Problem statement:
From the records below, take each line where the string "Analytics" shows up and copy it.

****************

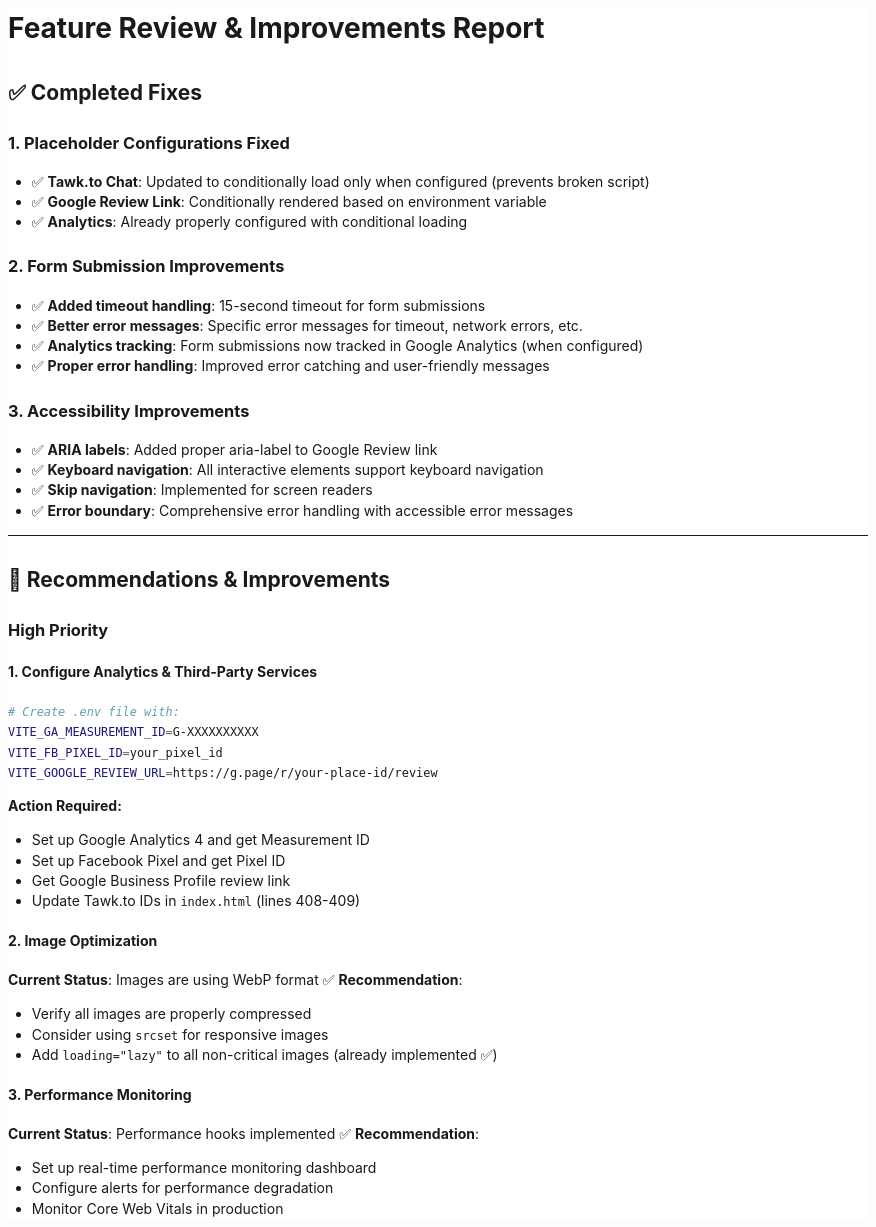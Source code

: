 # Feature Review & Improvements Report

## ✅ Completed Fixes

### 1. **Placeholder Configurations Fixed**
- ✅ **Tawk.to Chat**: Updated to conditionally load only when configured (prevents broken script)
- ✅ **Google Review Link**: Conditionally rendered based on environment variable
- ✅ **Analytics**: Already properly configured with conditional loading

### 2. **Form Submission Improvements**
- ✅ **Added timeout handling**: 15-second timeout for form submissions
- ✅ **Better error messages**: Specific error messages for timeout, network errors, etc.
- ✅ **Analytics tracking**: Form submissions now tracked in Google Analytics (when configured)
- ✅ **Proper error handling**: Improved error catching and user-friendly messages

### 3. **Accessibility Improvements**
- ✅ **ARIA labels**: Added proper aria-label to Google Review link
- ✅ **Keyboard navigation**: All interactive elements support keyboard navigation
- ✅ **Skip navigation**: Implemented for screen readers
- ✅ **Error boundary**: Comprehensive error handling with accessible error messages

---

## 🎯 Recommendations & Improvements

### **High Priority**

#### 1. **Configure Analytics & Third-Party Services**
```bash
# Create .env file with:
VITE_GA_MEASUREMENT_ID=G-XXXXXXXXXX
VITE_FB_PIXEL_ID=your_pixel_id
VITE_GOOGLE_REVIEW_URL=https://g.page/r/your-place-id/review
```

**Action Required:**
- Set up Google Analytics 4 and get Measurement ID
- Set up Facebook Pixel and get Pixel ID  
- Get Google Business Profile review link
- Update Tawk.to IDs in `index.html` (lines 408-409)

#### 2. **Image Optimization**
**Current Status**: Images are using WebP format ✅
**Recommendation**: 
- Verify all images are properly compressed
- Consider using `srcset` for responsive images
- Add `loading="lazy"` to all non-critical images (already implemented ✅)

#### 3. **Performance Monitoring**
**Current Status**: Performance hooks implemented ✅
**Recommendation**:
- Set up real-time performance monitoring dashboard
- Configure alerts for performance degradation
- Monitor Core Web Vitals in production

****************

Response below:
- ✅ **Analytics**: Already properly configured with conditional loading
- ✅ **Analytics tracking**: Form submissions now tracked in Google Analytics (when configured)
#### 1. **Configure Analytics & Third-Party Services**
- Set up Google Analytics 4 and get Measurement ID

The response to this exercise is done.